Mon Aug 5, 2013, 10:39 AM
Aug 2013

The apologia for the NSA's total surveillance programs include the absurd idea that collected information doesn't count as having been collected somehow until a later review (with the secret blanket-search "warrant" as opposed to an actual warrant).

So they collect and store EVERYTHING and then claim this wasn't a search. And sooner or later, they will be looking into collected information with a "warrant" for every possible reason and learning shit they're not supposed to know. One "terrorist" search might qualify them to look into millions of people.

And then the motherfuckers want to make excuses that it's okay because in the flood of legislation some part of it was openly read on the House floor five or ten years ago, what weren't you watching C-SPAN that hour?

Meanwhile, EIGHTY BILLION out of the federal budget is SECRET. An unaccountable, deep state empire.

FUCK THIS.

 

JackRiddler

(24,979 posts)
40. Another thing apologist Eichenwald is doing...
Mon Aug 5, 2013, 10:48 AM
Aug 2013

is that he's effectively admitting that he has NOT been meeting his own duty to report adequately on these programs, which he claims he knew all about and found pedestrian. For all these years. So now (as with other members of the courtier-press) he's pissed off that Snowden and Greenwald are making a story that he didn't bother to make himself.

Fuck him!

muriel_volestrangler

(101,306 posts)
7. Info denied to Grayson by a committee 'voice vote' that the ranking member didn't know about
Sun Aug 4, 2013, 09:34 AM
Aug 2013

and the transcript of the meeting is classified. So he has no idea why they denied it all (there was more than one request).,

And when he had his staff send several of the Snowden slides The Guardian had published, he was told the slides were still classified, despite being in the world's media, and he had to stop.

Kakfa, your hour is come.

 

Life Long Dem

(8,582 posts)
8. So they have been voting to fund this on basic information
Sun Aug 4, 2013, 09:48 AM
Aug 2013

But now they are saying they don't have the basic information to vote on this.

 

AnotherMcIntosh

(11,064 posts)
9. Cue the Greenwald attackers.
Sun Aug 4, 2013, 10:32 AM
Aug 2013

In the meantime, know this:

Congressman Grayson wrote to the House Intelligence Committee on June 19th requesting several documents. More than four weeks later, the GPO Chairman of the Committee told Grayson by letter that his requests had been denied by a Committee "voice vote".

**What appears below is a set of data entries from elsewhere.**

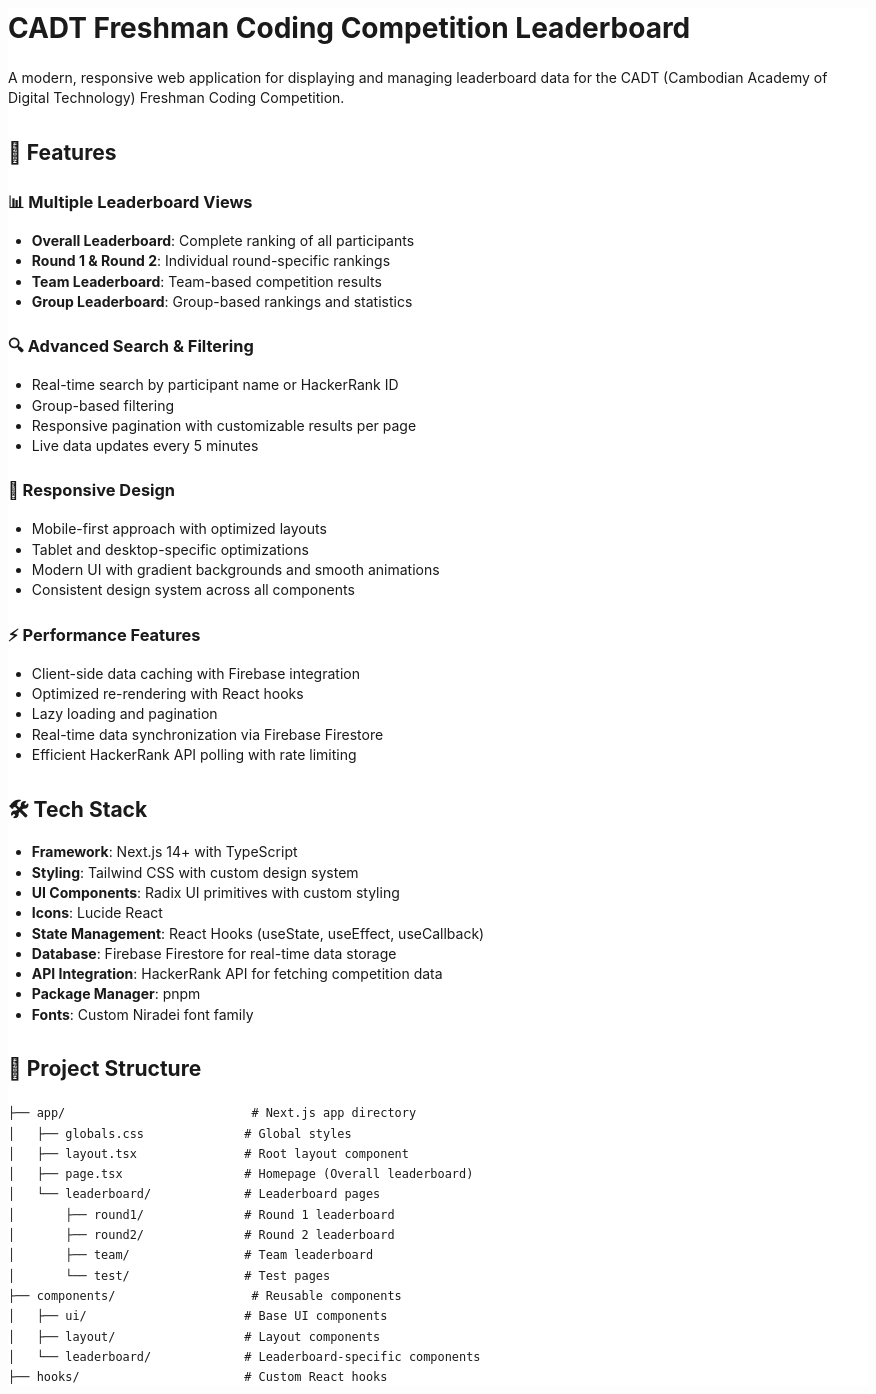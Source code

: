 # CADT Freshman Coding Competition Leaderboard

A modern, responsive web application for displaying and managing leaderboard data for the CADT (Cambodian Academy of Digital Technology) Freshman Coding Competition.

## 🌟 Features

### 📊 Multiple Leaderboard Views
- **Overall Leaderboard**: Complete ranking of all participants
- **Round 1 & Round 2**: Individual round-specific rankings
- **Team Leaderboard**: Team-based competition results
- **Group Leaderboard**: Group-based rankings and statistics

### 🔍 Advanced Search & Filtering
- Real-time search by participant name or HackerRank ID
- Group-based filtering
- Responsive pagination with customizable results per page
- Live data updates every 5 minutes

### 📱 Responsive Design
- Mobile-first approach with optimized layouts
- Tablet and desktop-specific optimizations
- Modern UI with gradient backgrounds and smooth animations
- Consistent design system across all components

### ⚡ Performance Features
- Client-side data caching with Firebase integration
- Optimized re-rendering with React hooks
- Lazy loading and pagination
- Real-time data synchronization via Firebase Firestore
- Efficient HackerRank API polling with rate limiting

## 🛠️ Tech Stack

- **Framework**: Next.js 14+ with TypeScript
- **Styling**: Tailwind CSS with custom design system
- **UI Components**: Radix UI primitives with custom styling
- **Icons**: Lucide React
- **State Management**: React Hooks (useState, useEffect, useCallback)
- **Database**: Firebase Firestore for real-time data storage
- **API Integration**: HackerRank API for fetching competition data
- **Package Manager**: pnpm
- **Fonts**: Custom Niradei font family

## 📁 Project Structure

```
├── app/                          # Next.js app directory
│   ├── globals.css              # Global styles
│   ├── layout.tsx               # Root layout component
│   ├── page.tsx                 # Homepage (Overall leaderboard)
│   └── leaderboard/             # Leaderboard pages
│       ├── round1/              # Round 1 leaderboard
│       ├── round2/              # Round 2 leaderboard
│       ├── team/                # Team leaderboard
│       └── test/                # Test pages
├── components/                   # Reusable components
│   ├── ui/                      # Base UI components
│   ├── layout/                  # Layout components
│   └── leaderboard/             # Leaderboard-specific components
├── hooks/                       # Custom React hooks
```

"Congressman Grayson had "discussed the committee's decision with Ranking Member (Dutch) Ruppersberger on the floor last night, and he told the Congressman that he was unaware of any committee action on this matter." Grayson wanted to know how a voice vote denying him access to these documents could have taken place without the knowledge of the ranking member on the Committee, and asked: "can you please share with us the recorded vote, Member-by-Member?" The reply from this Committee was as follows:

"Thanks for your inquiry. The full Committee attends Business Meetings. At our July 18, 2013 Business Meeting, there were seven Democrat Members and nine Republican Members in attendance. The transcript is classified."
 

Lugal Zaggesi

(366 posts)
11. The same thing happened when Congress "approved" the so-called "Bill to go to War with Iraq" in 2002
Sun Aug 4, 2013, 11:38 AM
Aug 2013

It is a MYTH that "everyone saw the same intelligence":

American Cons still pretend that "everyone agreed" Saddam was working on and had WMD's - because the White House presented the sexed-up intelligence to Congress, except for the 8 people in the House and Senate chairing the key committees (who saw more of the raw intelligence). Of those 8, the 4 Democrats voted AGAINST giving Bush the permission to build up the troops to "pressure Saddam to carry out UN Resolutions", as the vote in Congress was marketed.

See Senator Bob Graham of Florida's (Chairman of the Senate Intelligence Committee - one of those 4 Democrats that saw the Intelligence) memoirs - he urged his colleagues to vote against the Oct 11 2002 Resolution, but "national security" laws prevented him from telling what he learned from his privileged intelligence briefings. Many Senators and Representatives didn't want to believe a US President would lie to them on taking the country to war.


Sunday, November 20, 2005
In the past week President Bush has twice attacked Democrats for being hypocrites on the Iraq war. "More than 100 Democrats in the House and Senate, who had access to the same intelligence, voted to support removing Saddam Hussein from power," he said.

The president's attacks are outrageous. Yes, more than 100 Democrats voted to authorize him to take the nation to war. Most of them, though, like their Republican colleagues, did so in the legitimate belief that the president and his administration were truthful in their statements that Saddam Hussein was a gathering menace -- that if Hussein was not disarmed, the smoking gun would become a mushroom cloud.

The president has undermined trust. No longer will the members of Congress be entitled to accept his veracity. Caveat emptor has become the word. Every member of Congress is on his or her own to determine the truth.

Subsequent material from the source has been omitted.